Prayut Chan-O-Cha. Le général putschiste fragilisé par la constitution
Il avait promis de restaurer la démocratie, mais n'a cessé de resserrer son emprise sur la Thaïlande. Jusque-là imperméable à toutes les crises, le Premier ministre Prayut Chan-O-Cha a subi un premier revers de taille mercredi, suspendu par la Cour constitutionnelle qui doit trancher sur son mandat.

Changement de monarque, manifestations massives pour la démocratie en 2020, pandémie de Covid, crise constitutionnelle... Dans un royaume à l'histoire politique récente mouvementée, l'ancien général Prayut Chan-O-Cha détonnait par sa longévité.

"C'est extraordinaire qu'il puisse tenir aussi longtemps", s'est étonné auprès de l'AFP Aaron Connelly, spécialiste de l'Asie du Sud-Est à l'Institut international d'études stratégiques.

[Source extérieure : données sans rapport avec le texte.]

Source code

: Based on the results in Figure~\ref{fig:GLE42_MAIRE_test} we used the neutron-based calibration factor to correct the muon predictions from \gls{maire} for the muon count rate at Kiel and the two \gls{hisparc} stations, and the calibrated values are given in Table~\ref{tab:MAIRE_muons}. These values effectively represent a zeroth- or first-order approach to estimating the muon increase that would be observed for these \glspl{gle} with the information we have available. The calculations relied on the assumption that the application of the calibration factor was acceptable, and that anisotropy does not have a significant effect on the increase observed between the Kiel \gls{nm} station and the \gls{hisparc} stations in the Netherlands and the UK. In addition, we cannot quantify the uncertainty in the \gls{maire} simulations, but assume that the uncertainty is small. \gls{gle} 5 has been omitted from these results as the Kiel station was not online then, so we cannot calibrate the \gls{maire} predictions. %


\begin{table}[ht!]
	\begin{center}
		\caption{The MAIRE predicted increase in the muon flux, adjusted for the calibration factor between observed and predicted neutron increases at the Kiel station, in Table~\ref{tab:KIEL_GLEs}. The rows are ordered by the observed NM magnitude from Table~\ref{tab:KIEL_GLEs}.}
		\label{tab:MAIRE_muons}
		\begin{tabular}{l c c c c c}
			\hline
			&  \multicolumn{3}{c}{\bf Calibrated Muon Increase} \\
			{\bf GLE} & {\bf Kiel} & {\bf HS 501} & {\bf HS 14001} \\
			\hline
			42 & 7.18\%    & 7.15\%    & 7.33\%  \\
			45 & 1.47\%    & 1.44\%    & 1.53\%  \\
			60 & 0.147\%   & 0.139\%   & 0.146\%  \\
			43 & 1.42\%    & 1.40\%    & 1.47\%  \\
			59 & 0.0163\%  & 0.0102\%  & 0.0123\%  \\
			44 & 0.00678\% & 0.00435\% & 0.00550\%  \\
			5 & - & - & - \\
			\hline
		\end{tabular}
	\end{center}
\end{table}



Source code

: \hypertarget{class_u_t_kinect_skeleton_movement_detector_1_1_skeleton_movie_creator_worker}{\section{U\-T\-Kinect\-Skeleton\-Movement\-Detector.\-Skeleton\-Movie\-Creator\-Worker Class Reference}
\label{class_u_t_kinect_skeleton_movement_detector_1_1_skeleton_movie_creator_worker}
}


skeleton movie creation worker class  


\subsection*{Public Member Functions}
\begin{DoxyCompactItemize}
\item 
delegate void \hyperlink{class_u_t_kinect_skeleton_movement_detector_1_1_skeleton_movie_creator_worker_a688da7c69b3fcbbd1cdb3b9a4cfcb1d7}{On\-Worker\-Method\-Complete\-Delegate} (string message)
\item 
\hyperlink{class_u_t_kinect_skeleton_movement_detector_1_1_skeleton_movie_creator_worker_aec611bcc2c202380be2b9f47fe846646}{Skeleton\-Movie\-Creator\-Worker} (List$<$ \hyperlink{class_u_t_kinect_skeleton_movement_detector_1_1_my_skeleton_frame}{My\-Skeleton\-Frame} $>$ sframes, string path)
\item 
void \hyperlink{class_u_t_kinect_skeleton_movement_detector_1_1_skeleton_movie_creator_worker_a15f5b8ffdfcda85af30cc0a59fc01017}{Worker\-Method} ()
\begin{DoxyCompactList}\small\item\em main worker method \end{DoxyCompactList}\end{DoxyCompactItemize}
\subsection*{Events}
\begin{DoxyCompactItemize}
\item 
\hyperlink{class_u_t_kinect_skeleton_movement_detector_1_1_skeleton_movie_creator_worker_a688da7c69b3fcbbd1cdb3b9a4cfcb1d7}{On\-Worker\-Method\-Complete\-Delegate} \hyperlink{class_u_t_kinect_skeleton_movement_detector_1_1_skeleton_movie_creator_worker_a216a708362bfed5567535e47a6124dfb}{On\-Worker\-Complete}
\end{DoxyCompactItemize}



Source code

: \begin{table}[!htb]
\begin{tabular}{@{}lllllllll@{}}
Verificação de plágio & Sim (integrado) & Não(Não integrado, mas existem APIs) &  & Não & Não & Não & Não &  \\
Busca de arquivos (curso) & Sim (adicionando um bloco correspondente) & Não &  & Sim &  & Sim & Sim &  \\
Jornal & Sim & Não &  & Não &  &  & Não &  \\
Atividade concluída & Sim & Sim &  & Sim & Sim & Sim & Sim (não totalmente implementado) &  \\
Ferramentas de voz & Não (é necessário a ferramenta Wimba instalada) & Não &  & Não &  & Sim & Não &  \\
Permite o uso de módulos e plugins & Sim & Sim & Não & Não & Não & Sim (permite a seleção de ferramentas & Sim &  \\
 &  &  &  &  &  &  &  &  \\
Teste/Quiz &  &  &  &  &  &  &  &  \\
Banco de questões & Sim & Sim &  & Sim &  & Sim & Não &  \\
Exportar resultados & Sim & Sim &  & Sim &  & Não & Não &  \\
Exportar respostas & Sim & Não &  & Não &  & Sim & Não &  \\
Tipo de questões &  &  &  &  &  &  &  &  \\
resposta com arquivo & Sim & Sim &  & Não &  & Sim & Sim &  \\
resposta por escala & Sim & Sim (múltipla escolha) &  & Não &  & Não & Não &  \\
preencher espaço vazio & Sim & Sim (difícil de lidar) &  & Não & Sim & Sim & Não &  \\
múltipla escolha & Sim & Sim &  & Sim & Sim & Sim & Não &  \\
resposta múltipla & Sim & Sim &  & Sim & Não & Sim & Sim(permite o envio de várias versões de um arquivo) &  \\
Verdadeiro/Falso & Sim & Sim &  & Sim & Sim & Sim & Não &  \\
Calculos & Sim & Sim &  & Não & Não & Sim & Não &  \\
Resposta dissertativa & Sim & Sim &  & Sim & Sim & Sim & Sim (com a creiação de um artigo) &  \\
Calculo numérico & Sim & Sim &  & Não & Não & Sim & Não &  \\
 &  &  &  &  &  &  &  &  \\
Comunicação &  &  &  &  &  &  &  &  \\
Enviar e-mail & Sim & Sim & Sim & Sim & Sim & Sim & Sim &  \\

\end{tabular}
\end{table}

A 69 ans, il se voyait encore diriger de longues années, jusqu'à ce que la Cour constitutionnelle ne le rattrape, saisie par des députés de l'opposition qui s'interrogent sur la légalité de son pouvoir.

L'opposition brandit l'article 158 de la constitution de 2017 - rédigée par la junte et considérée comme favorable à l'armée - qui limite à huit ans la durée en poste du Premier ministre.

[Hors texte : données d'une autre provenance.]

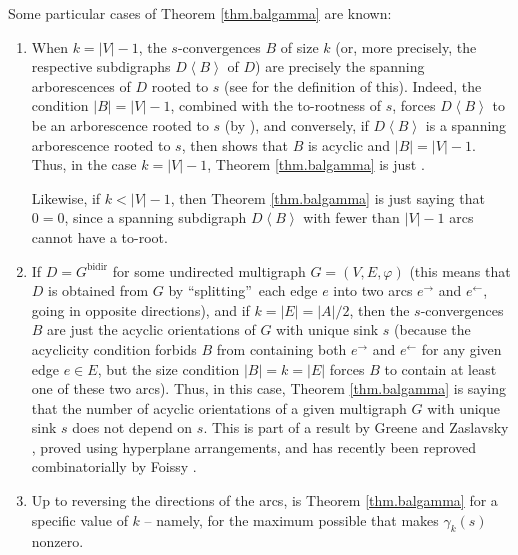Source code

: \documentclass[numbers=enddot,12pt,final,onecolumn,notitlepage]{scrartcl}%
\theoremstyle{definition}
\theoremstyle{plainsl}
\begin{document}
Some particular cases of Theorem \ref{thm.balgamma} are known:

\begin{enumerate}
\item When $k=\left\vert V\right\vert -1$, the $s$-convergences $B$ of size
$k$ (or, more precisely, the respective subdigraphs $D\left\langle
B\right\rangle $ of $D$) are precisely the spanning arborescences of $D$
rooted to $s$ (see \cite[Definition 5.10.1 \textbf{(b)}]{22s} for the
definition of this). Indeed, the condition $\left\vert B\right\vert
=\left\vert V\right\vert -1$, combined with the to-rootness of $s$, forces
$D\left\langle B\right\rangle $ to be an arborescence rooted to $s$ (by
\cite[Theorem 5.10.5]{22s}), and conversely, if $D\left\langle B\right\rangle
$ is a spanning arborescence rooted to $s$, then \cite[Theorem 5.10.5]{22s}
shows that $B$ is acyclic and $\left\vert B\right\vert =\left\vert
V\right\vert -1$. Thus, in the case $k=\left\vert V\right\vert -1$, Theorem
\ref{thm.balgamma} is just \cite[Corollary 5.12.1]{22s}.

Likewise, if $k<\left\vert V\right\vert -1$, then Theorem \ref{thm.balgamma}
is just saying that $0=0$, since a spanning subdigraph $D\left\langle
B\right\rangle $ with fewer than $\left\vert V\right\vert -1$ arcs cannot have
a to-root.

\item If $D=G^{\operatorname*{bidir}}$ for some undirected multigraph
$G=\left(  V,E,\varphi\right)  $ (this means that $D$ is obtained from $G$ by
\textquotedblleft splitting\textquotedblright\ each edge $e$ into two arcs
$e^{\rightarrow}$ and $e^{\leftarrow}$, going in opposite directions), and if
$k=\left\vert E\right\vert =\left\vert A\right\vert /2$, then the
$s$-convergences $B$ are just the acyclic orientations of $G$ with unique sink
$s$ (because the acyclicity condition forbids $B$ from containing both
$e^{\rightarrow}$ and $e^{\leftarrow}$ for any given edge $e\in E$, but the
size condition $\left\vert B\right\vert =k=\left\vert E\right\vert $ forces
$B$ to contain at least one of these two arcs). Thus, in this case, Theorem
\ref{thm.balgamma} is saying that the number of acyclic orientations of a
given multigraph $G$ with unique sink $s$ does not depend on $s$. This is part
of a result by Greene and Zaslavsky \cite[Theorem 7.3]{GreZas83}, proved using
hyperplane arrangements, and has recently been reproved combinatorially by
Foissy \cite[Proposition 4.6]{Foissy22}.

\item Up to reversing the directions of the arcs, \cite[Proposition
3.7]{PerPha15} is Theorem \ref{thm.balgamma} for a specific value of $k$ --
namely, for the maximum possible that makes $\gamma_{k}\left(  s\right)  $ nonzero.


\end{enumerate}
\end{document}
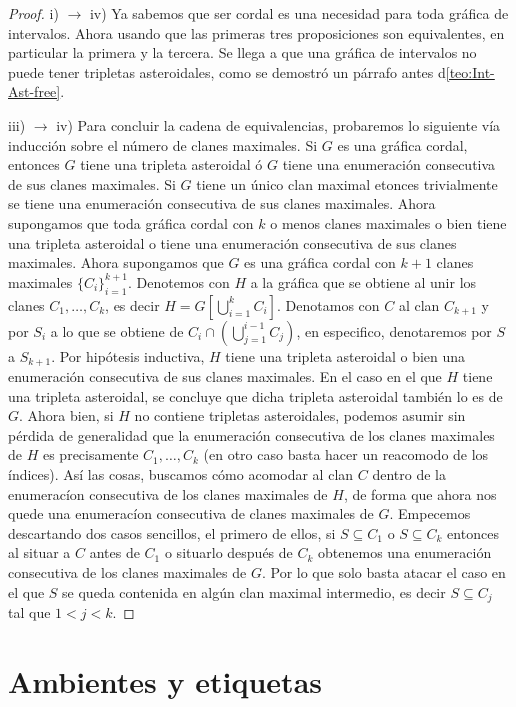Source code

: \begin{proof}
    i) $\to $ iv) Ya sabemos que ser cordal es una necesidad para toda gráfica de intervalos. Ahora usando que las primeras tres proposiciones son equivalentes, en particular la primera y la tercera. Se llega a que una gráfica de intervalos no puede tener tripletas asteroidales, como se demostró un párrafo antes d\cref{teo:Int-Ast-free}.    

    iii) $\to$ iv) Para concluir la cadena de equivalencias, probaremos lo siguiente vía inducción sobre el número de clanes maximales. Si $G $ es una gráfica cordal, entonces $G$ tiene una tripleta asteroidal ó $G$ tiene una enumeración consecutiva de sus clanes maximales. Si $G$ tiene un único clan maximal etonces trivialmente se tiene una enumeración consecutiva de sus clanes maximales.  Ahora supongamos que toda gráfica cordal con $k$ o menos clanes maximales o bien tiene una tripleta asteroidal o tiene una enumeración consecutiva de sus clanes maximales. Ahora supongamos que $G$ es una gráfica cordal con $k+1$ clanes maximales $\{C_i\}_{i=1}^{k+1}$. Denotemos con $H$ a la gráfica que se obtiene al unir los clanes $C_1, \dots , C_k$, es decir $H=G[\bigcup_{i=1}^k C_i ]$. Denotamos con $C$ al clan $C_{k+1}$ y por $S_i$ a lo que se obtiene de $C_{i}\cap (\bigcup_{j=1}^{i-1} C_j)$, en especifico, denotaremos por $S$ a $S_{k+1}$. Por hipótesis inductiva, $H$ tiene una tripleta asteroidal o bien una enumeración consecutiva de sus clanes maximales. En el caso en el que $H$ tiene una tripleta asteroidal, se concluye que dicha tripleta asteroidal también lo es de $G$. Ahora bien, si $H$ no contiene tripletas asteroidales, podemos asumir sin pérdida de generalidad que la enumeración consecutiva de los clanes maximales de $H$ es precisamente $C_1,\dots, C_k$ (en otro caso basta hacer un reacomodo de los índices).
    Así las cosas, buscamos cómo acomodar al clan $C$ dentro de la enumeracíon consecutiva de los clanes maximales de $H$, de forma que ahora nos quede una enumeracíon consecutiva de clanes maximales de $G$. Empecemos descartando dos casos sencillos, el primero de ellos, si $S\subseteq C_1$ o $S\subseteq C_k$ entonces al situar a $C$ antes de $C_1$ o situarlo después de $C_k$ obtenemos una enumeración consecutiva de los clanes maximales de $G$. Por lo que solo basta atacar el caso en el que $S$ se queda contenida en algún clan maximal intermedio, es decir $S\subseteq C_j$ tal que $1<j<k$. 

    
    \end{proof}

 

\section{Ambientes y etiquetas}
\label{sec:etiquetas}

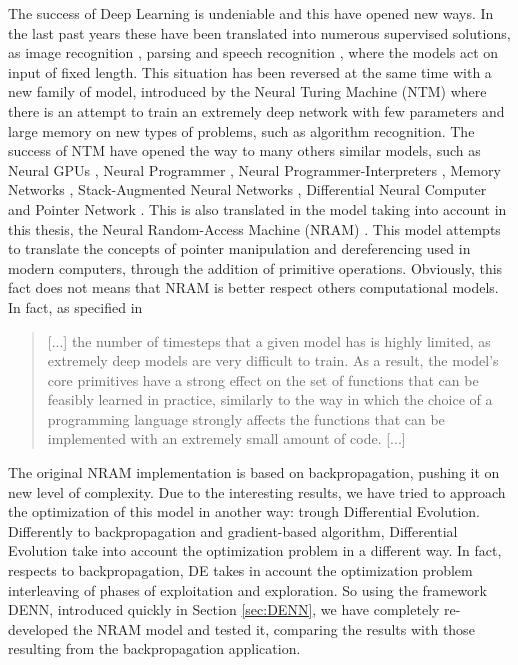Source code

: The success of Deep Learning is undeniable and this have opened new ways. In the last past years these have been translated into numerous supervised solutions, as image recognition \cite{Krizhevsky2012ImageNetCW}, parsing \cite{Vinyals2015GrammarAA} and speech recognition \cite{Chan2015ListenAA}, where the models act on input of fixed length. This situation has been reversed at the same time with a new family of model, introduced by the Neural Turing Machine (NTM) \cite{Graves2014NeuralTM} where there is an attempt to train an extremely deep network with few parameters and large memory on new types of problems, such as algorithm recognition. The success of NTM have opened the way to many others similar models, such as Neural GPUs \cite{Kaiser2015NeuralGL}, Neural Programmer \cite{Neelakantan2015NeuralPI}, Neural Programmer-Interpreters \cite{Reed2015NeuralP}, Memory Networks \cite{Weston2014MemoryN}, Stack-Augmented Neural Networks \cite{Joulin2015InferringAP}, Differential Neural Computer \cite{Graves2016HybridCU} and Pointer Network \cite{Vinyals2015PointerN}.
\newline \newline
This is also translated in the model taking into account in this thesis, the Neural Random-Access Machine (NRAM) \cite{NRAM:2016}. This model attempts to translate the concepts of pointer manipulation and dereferencing used in modern computers, through the addition of primitive operations. Obviously, this fact does not means that NRAM is better respect others computational models. In fact, as specified in \cite{NRAM:2016}
\begin{quote}
[...] the number of timesteps that a given model has is highly limited, as extremely deep models are very difficult to train. As a result, the model’s core primitives have a strong effect on the set of functions that can be feasibly learned in practice, similarly to the way in which the choice of a programming language strongly affects the functions that can be implemented with an extremely small amount of code. [...]
\end{quote}

The original NRAM implementation is based on backpropagation, pushing it on new level of complexity. Due to the interesting results, we have tried to approach the optimization of this model in another way: trough Differential Evolution. Differently to backpropagation and gradient-based algorithm, Differential Evolution take into account the optimization problem in a different way. In fact, respects to backpropagation, DE takes in account the optimization problem interleaving of phases of exploitation and exploration. So using the framework DENN, introduced quickly in Section \ref{sec:DENN}, we have completely re-developed the NRAM model and tested it, comparing the results with those resulting from the backpropagation application.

La Cour a suspendu le dirigeant le temps de démêler le nœud juridique, ce qui devrait lui prendre plusieurs semaines.

"Il est ironique de constater que cette clause ne ciblait pas à l'origine le général Prayut mais la bête noire de l'armée, Thaksin Shinawatra", Premier ministre de 2001 à 2006, remarque auprès de l'AFP Thitinan Pongsudhirak, professeur de sciences politiques à l'Université Chulalongkorn de Bangkok.

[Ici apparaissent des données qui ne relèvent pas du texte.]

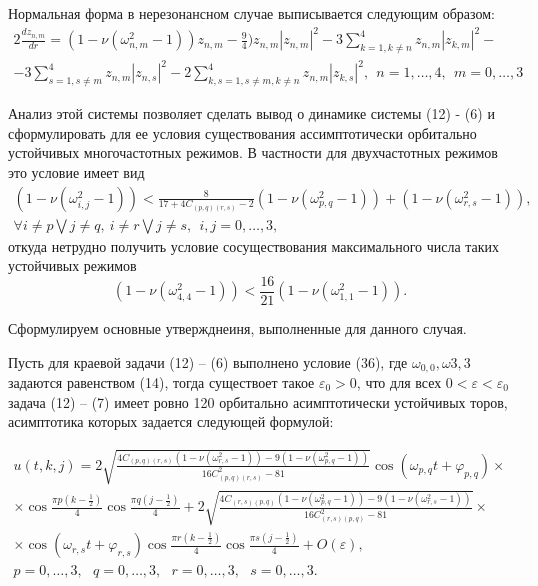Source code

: \documentclass[12pt]{article}  %
\begin{document}
Нормальная форма в нерезонансном случае выписывается следующим образом:
\begin{multline}
2\frac{dz_{n,m}}{dr}=(1-\nu(\omega^2_{n,m}-1))z_{n,m} - \frac94)z_{n,m}|z_{n,m}|^2-3\sum_{k=1,k\not=n}^{4}z_{n,m}|z_{k,m}|^2-\\
	-3\sum_{s=1,s\not=m}^{4}z_{n,m}|z_{n,s}|^2 -2\sum_{k,s=1,s\not=m,k\not=n}^{4}z_{n,m}|z_{k,s}|^2, \ \ n=1,\dots,4, \ \ m=0,\dots,3
\end{multline}

Анализ этой системы позволяет сделать вывод о динамике системы (12) - (6) и сформулировать для ее условия существования ассимптотически орбитально устойчивых многочастотных режимов. В частности для двухчастотных режимов это условие имеет вид
\begin{multline}
(1-\nu(\omega^2_{i,j}-1))<\frac8{17+4C_{(p,q)(r,s)}-2}(1-\nu(\omega^2_{p,q}-1))+(1-\nu(\omega^2_{r,s}-1)),\\
\forall i\not=p \bigvee j\not=q, \  i\not=r \bigvee j\not=s, \ \ i,j=0,\dots,3,
\end{multline}
откуда нетрудно получить условие сосуществования максимального числа таких устойчивых режимов
\begin{equation}
(1-\nu(\omega^2_{4,4}-1))<\frac{16}{21}(1-\nu(\omega^2_{1,1}-1)).
\end{equation}

Сформулируем основные утвержднеиня, выполненные для данного случая.
\begin{Th}
	Пусть для краевой задачи (12) \--- (6) выполнено условие (36), где $\omega_{0,0},\omega{3,3}$ задаются равенством (14), тогда существоет такое $\varepsilon_0>0$, что для всех $0<\varepsilon<\varepsilon_0$ задача (12) \--- (7) имеет ровно 120 орбитально асимптотически устойчивых торов, асимптотика которых задается следующей формулой:
\end{Th}
\begin{multline}
u(t,k,j) = 2\sqrt{\frac{4C_{(p,q)(r,s)}(1-\nu(\omega^2_{r,s}-1))-9(1-\nu(\omega^2_{p,q}-1))}{16C^2_{(p,q)(r,s)}-81}}\cos(\omega_{p,q}t+\varphi_{p,q})\times\\
\times\cos\frac{\pi p(k-\frac{1}{2})}4\cos\frac{\pi q(j-\frac{1}{2})}4+2\sqrt{\frac{4C_{(r,s)(p,q)}(1-\nu(\omega^2_{p,q}-1))-9(1-\nu(\omega^2_{r,s}-1))}{16C^2_{(r,s)(p,q)}-81}}\times\\
\times\cos(\omega_{r,s}t+\varphi_{r,s})\cos\frac{\pi r(k-\frac{1}{2})}4\cos\frac{\pi s(j-\frac{1}{2})}4 + O(\varepsilon),\\
p=0,\dots,3, \ \ \ q=0,\dots,3, \ \ \ r=0,\dots,3, \ \ \ s=0,\dots,3.
\end{multline}
\end{document}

L'omniprésent Prayut Chan-O-Cha ne va pour autant quitter le gouvernement durant sa suspension: il va continuer à siéger comme ministre de la Défense, poste qu'il occupait en même temps que celui de Premier ministre.

Ses soutiens préparent déjà la riposte, avec deux interprétations différentes qui pourraient lui permettre de rester jusqu'en 2025 ou 2027, et ainsi de garder la tête haute.
Le dirigeant a gardé de son éducation militaire sa posture droite, que ses adversaires décrivent plutôt comme rigide ou sévère.

 Il a justifié le coup d'Etat orchestré en mai 2014 contre le gouvernement de Yingluck Shinawatra, sœur de Thaksin, en invoquant le sens du devoir pour défendre la monarchie.
 L'ancien commandant en chef de l'armée, à six mois de la retraite, avait alors remplacé son uniforme kaki par des costumes cravates ou des vestes traditionnelles col Mao colorées.

"Oncle Tu" ou "Big Tu", qui aime cultiver l'image d'un homme proche du peuple, a poursuivi sa transformation en homme politique lors des élections législatives controversées de mars 2019, qui ont légitimé son pouvoir.

"La longévité politique de Prayut tient en partie à des perceptions selon lesquelles il continue d'avoir le feu vert du régime conservateur-royaliste qui dirige de l'intérieur la Thaïlande depuis les coulisses", explique Thitinan Pongsudhirak.

Il se montre intransigeant dès lorsqu'il s'agit de réprimer le mouvement qui réclame sa démission et une réforme de la toute-puissante monarchie, comme lors des grandes manifestations en 2020. La pandémie de coronavirus lui a offert un nouveau prétexte pour resserrer l'étau autour des activistes pro-démocratie.

Côté politique, "il manque d'une vision générale. Le gouvernement est dans la réaction, il n'est pas pro-actif", relève Sophie Boisseau du Rocher, de l'Institut français des relations internationales (IFRI).

Le général a participé à certaines des pages sombres de l'histoire récente du royaume.
Il est souvent décrit comme l'artisan de l'assaut militaire du 19 mai 2010 contre le camp retranché des "Chemises Rouges" (partisans des Shinawatra) qui occupaient le centre de Bangkok pour réclamer la démission du gouvernement de l'époque. Bilan, 90 morts et 1.900 blessés.

Il aurait aussi soutenu le putsch contre Thaksin Shinawatra en 2006, d'après une note diplomatique américaine diffusée par le site WikiLeaks.

Cet amateur de golf, père de deux jumelles, fut promu à la tête de la Première armée (centre du pays, dont Bangkok) en 2006, avant de devenir numéro deux des forces terrestres, puis de prendre la direction de l'armée en 2010.

 Peu après le coup d'Etat, il avait promis de restaurer la démocratie. Il a mis près de cinq ans pour organiser les élections législatives, le temps de consolider son autorité. Mais le prochain scrutin, prévu en 2023, pourrait bien se dérouler sans lui.